INFORMATION GIVEN:
= = = =

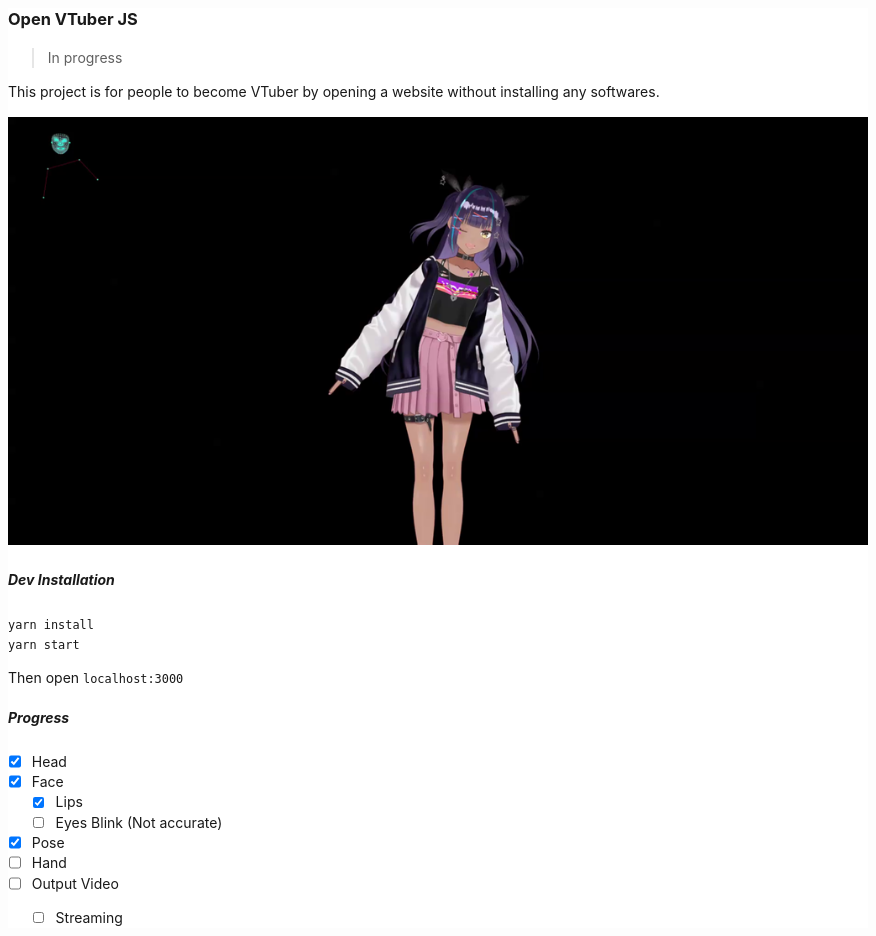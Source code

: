 ### Open VTuber JS

> In progress

This project is for people to become VTuber by opening a website without installing any softwares.

<img src="./.github/demo/1.png" alt="1" style="width:100%;" />

##### Dev Installation

```
yarn install
yarn start
```

Then open `localhost:3000`

##### Progress

- [x] Head
- [x] Face
  - [x] Lips
  - [ ] Eyes Blink (Not accurate)
- [x] Pose
- [ ] Hand
- [ ] Output Video
  - [ ] Streaming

= = = =

REQUIRED WORK: From the line holding "##### Dev Installation" to the last line of the data above, copy every line exactly and include nothing more.

ANSWER TO THE EXERCISE:
##### Dev Installation

```
yarn install
yarn start
```

Then open `localhost:3000`

##### Progress

- [x] Head
- [x] Face
  - [x] Lips
  - [ ] Eyes Blink (Not accurate)
- [x] Pose
- [ ] Hand
- [ ] Output Video
  - [ ] Streaming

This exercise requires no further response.